Figure 6.

CD8 T cells from MyD88^−/− mice are defective in homing to the kidney allograft. (A) RAG^−/− mice on a BALB/c background (CD45.2⁺) received kidney allografts from B6 donor mice. The mice were allowed to recover for 14 days before CFSE-labeled naive BALB/c WT (CD45.1⁺) and MyD88^−/− (CD45.2⁺) CD8 T cells were cotransferred at a 1:1 ratio (5×10⁶ WT and 5×10⁶ MyD88^−/− cells/mouse intravenously). Ten days after adoptive transfer, the kidney grafts and spleens were harvested and the percentage (representative dot plots on left) and absolute number (bar graph on right) of congenically marked WT and MyD88^−/− CD8 T cells were determined by flow cytometry. Results are representative of two to three independent experiments. (B) CFSE labeled congenic CD8 T cells derived from naive WT (CD45.1) or naive MyD88^−/− (CD45.2) mice were adoptively transferred into the indicated WT or MyD88^−/− immunocompetent BALB/c recipient mice (5×10⁶/mouse intravenously). Twenty-four hours after adoptive transfer, the recipient mice received B6 kidney allografts. Ten to 12 days after transplant, the kidney grafts and spleens were harvested and the absolute number of congenically marked donor CD8 T cells were determined.

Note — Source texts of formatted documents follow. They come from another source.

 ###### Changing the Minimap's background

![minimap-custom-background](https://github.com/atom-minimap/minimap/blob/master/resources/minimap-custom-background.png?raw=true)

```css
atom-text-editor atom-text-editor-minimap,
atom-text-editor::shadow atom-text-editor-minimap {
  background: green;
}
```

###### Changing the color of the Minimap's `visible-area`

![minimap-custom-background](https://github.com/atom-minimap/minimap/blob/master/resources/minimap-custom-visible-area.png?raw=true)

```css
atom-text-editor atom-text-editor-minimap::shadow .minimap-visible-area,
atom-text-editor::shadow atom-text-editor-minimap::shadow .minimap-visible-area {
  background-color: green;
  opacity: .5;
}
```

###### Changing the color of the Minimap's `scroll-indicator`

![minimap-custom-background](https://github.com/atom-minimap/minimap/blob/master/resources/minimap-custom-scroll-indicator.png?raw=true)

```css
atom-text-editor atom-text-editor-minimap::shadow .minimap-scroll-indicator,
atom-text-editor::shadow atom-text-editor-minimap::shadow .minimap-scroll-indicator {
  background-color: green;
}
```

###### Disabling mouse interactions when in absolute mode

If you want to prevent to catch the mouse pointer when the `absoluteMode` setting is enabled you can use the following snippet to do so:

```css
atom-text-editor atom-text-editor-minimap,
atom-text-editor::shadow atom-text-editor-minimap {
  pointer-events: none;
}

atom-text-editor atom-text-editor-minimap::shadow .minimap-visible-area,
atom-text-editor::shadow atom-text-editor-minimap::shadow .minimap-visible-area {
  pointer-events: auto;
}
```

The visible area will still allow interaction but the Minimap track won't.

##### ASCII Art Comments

Results are representative of four independent experiments. (C) Adoptively transferred CD8 T cells present in the spleens or kidney allografts from RAG^−/− recipient mice as in part A were analyzed for chemokine expression. For each histogram, cells were first gated on total CD8 T cells followed by gating of the specific congenic markers CD45.1⁺ (WT) or CD45.2⁺ (MyD88^−/−). Naive CD8 T cells before adoptive transfer are shown for comparison (open dark gray histogram, WT; shaded histogram, MyD88^−/−). Results are representative of three independent experiments. KO, knockout; KTx, kidney transplant.